Gira che ti rigira tira, molla, meseda quando si ragiona su quali siano in Italia i grandi vitigni bianchi autoctoni identitari, rappresentativi e simbolici di un territorio, dopo che hai messo sul piatto Fiano d’Avellino e Greco di Tufo, Verdicchio, Vermentino, Catarratto, Timorasso, Vitovska e Malvasia Istriana, (su un gradino leggermente più basso Arneis, Falanghina, Nosiola, Ribolla gialla e qualche altro) l’altro pezzo da novanta che devi assolutamente tirare fuori e che nessuno può mettere in discussione è la Garganega.
La grandissima uva da cui nasce quel classicissimo dei bianchi veronesi, veneti e italiani che è il Soave, ma anche, dalla provincia di Verona ci siamo spostati, pochi chilometri di distanza, in quella di Vicenza, la matrice di uno dei bianchi italici dotati del potenziale più grande, pienamente esplorato non da tantissimi anni, ovvero il Gambellara.
Qui la Garganega viene spesso presentata al maschile e grazie ad una serie di terroir ancora più complessi, se mai fosse possibile, di quelli dell’universo infinito e meraviglioso del Soave, esprime vini di una profondità e di una mineralità più esasperata e petrosa, che fanno andare fuori di testa quelli come me – e ovviamente come la mia misteriosa e meravigliosa Lei che questi vini adora e berrebbe a secchiate – che quando trovano la pietra nel vino, o un vino che sembra pietra liquida esclamano eureka, ecce vino!
Oggi voglio raccontarvi l’emozione suscitata da un cru di Gambellara, vigne, a pergola, di 40 anni, con esposizione sud - sud ovest a 300 metri di altezza, che porta in etichetta l’annata 2010 e che noi abbiamo gustato, delibato, trovato fenomenale, a gennaio 2015.
Innanzitutto, prima di dirvi di come si chiami l’azienda agricola, piccola, 4 ettari, parliamo del terroir, quello di Roncà, posto nel Parco della Lessinia a 35 chilometri ad est di Verona, lembo estremo della provincia di Verona che confina con la provincia di Vicenza e fa parte della sua diocesi.
Un borgo il cui nome sembrerebbe derivare dal latino runco o runcare, ovvero "disboscare", "rendere coltivabili terre incolte", che conta su un Museo dei fossili dell’Eocene medio superiore, ovvero 40 milioni di anni di anni orsono, e dove testimonianza della presenza di antichi insediamenti è stata confermata dal ritrovamento di preistorici attrezzi da lavoro.
Bene, in questa terra da Durella (il vitigno ricco di acidità da cui nascono metodo classico di una bellezza che non ti aspetteresti) abitata da roncadesi, una coppia di ardimentosi che si sono posti come obiettivo di lavorare con la massima naturalità per produrre vini di eleganza, freschezza e, manco a dirlo, mineralità, bianchi che sono “sintesi della forza maschile dei terreni e dell’eleganza femminile della Garganega”, che loro vedono come uva femmina e non come uva maschia, ha creato la piccola azienda agricola che prende il nome da lei, Cristiana Meggiolaro, mentre lui all’anagrafe fa Riccardo Roncolato.
A Roncà i due hanno un ettaro, giovanissimo, piantato nel 2009, allevato a Garganega ovviamente, su terreno vulcanico con basalti di colata filoni e camini di lava.
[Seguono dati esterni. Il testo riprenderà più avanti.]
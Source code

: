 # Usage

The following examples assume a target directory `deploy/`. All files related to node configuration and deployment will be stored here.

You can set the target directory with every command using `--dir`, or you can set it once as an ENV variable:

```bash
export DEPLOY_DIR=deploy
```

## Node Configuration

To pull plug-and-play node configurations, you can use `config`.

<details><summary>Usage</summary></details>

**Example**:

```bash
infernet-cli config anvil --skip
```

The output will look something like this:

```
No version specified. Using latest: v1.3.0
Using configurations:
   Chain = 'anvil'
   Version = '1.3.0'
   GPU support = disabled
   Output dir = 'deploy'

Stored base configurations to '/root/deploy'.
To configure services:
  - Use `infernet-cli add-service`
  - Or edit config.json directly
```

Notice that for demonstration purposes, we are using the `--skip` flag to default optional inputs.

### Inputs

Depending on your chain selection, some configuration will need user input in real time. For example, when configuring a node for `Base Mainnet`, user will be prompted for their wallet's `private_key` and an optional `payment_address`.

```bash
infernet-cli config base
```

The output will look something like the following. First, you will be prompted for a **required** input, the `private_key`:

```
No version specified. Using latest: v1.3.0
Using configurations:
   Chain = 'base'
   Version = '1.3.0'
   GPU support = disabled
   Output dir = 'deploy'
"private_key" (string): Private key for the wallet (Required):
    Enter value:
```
Mentre tre ettari, più uno in affitto, li hanno in un lieu dit che vorrei veronellianamente camminare, Taibane, da cui ricavano, con la collaborazione dell’enologo Federico Curtaz, che conobbi parecchi anni fa mentre era in azione da Monsù Angelo Gaja, il Sarò Gambellara classico e il Recioto di Gambellara Maestà, e soprattutto questo vino da sballo, un Gambellara cru, denominato Ceneri delle Taibane, nome riferito alle ceneri di un vecchio vulcano spento, a suoli ricchi di lave e pietre di tufo.
Una vigna di 40 anni di età media, dalla resa contenuta in 50 quintali ettaro, su cui fanno un ulteriore selezione per tirare fuori qualcosa di speciale, un bianco fermentato e affinato in acciaio, a contatto con le fecce fini, la cui annata 2010, ancora in commercio, mi/ci ha lasciato senza fiato.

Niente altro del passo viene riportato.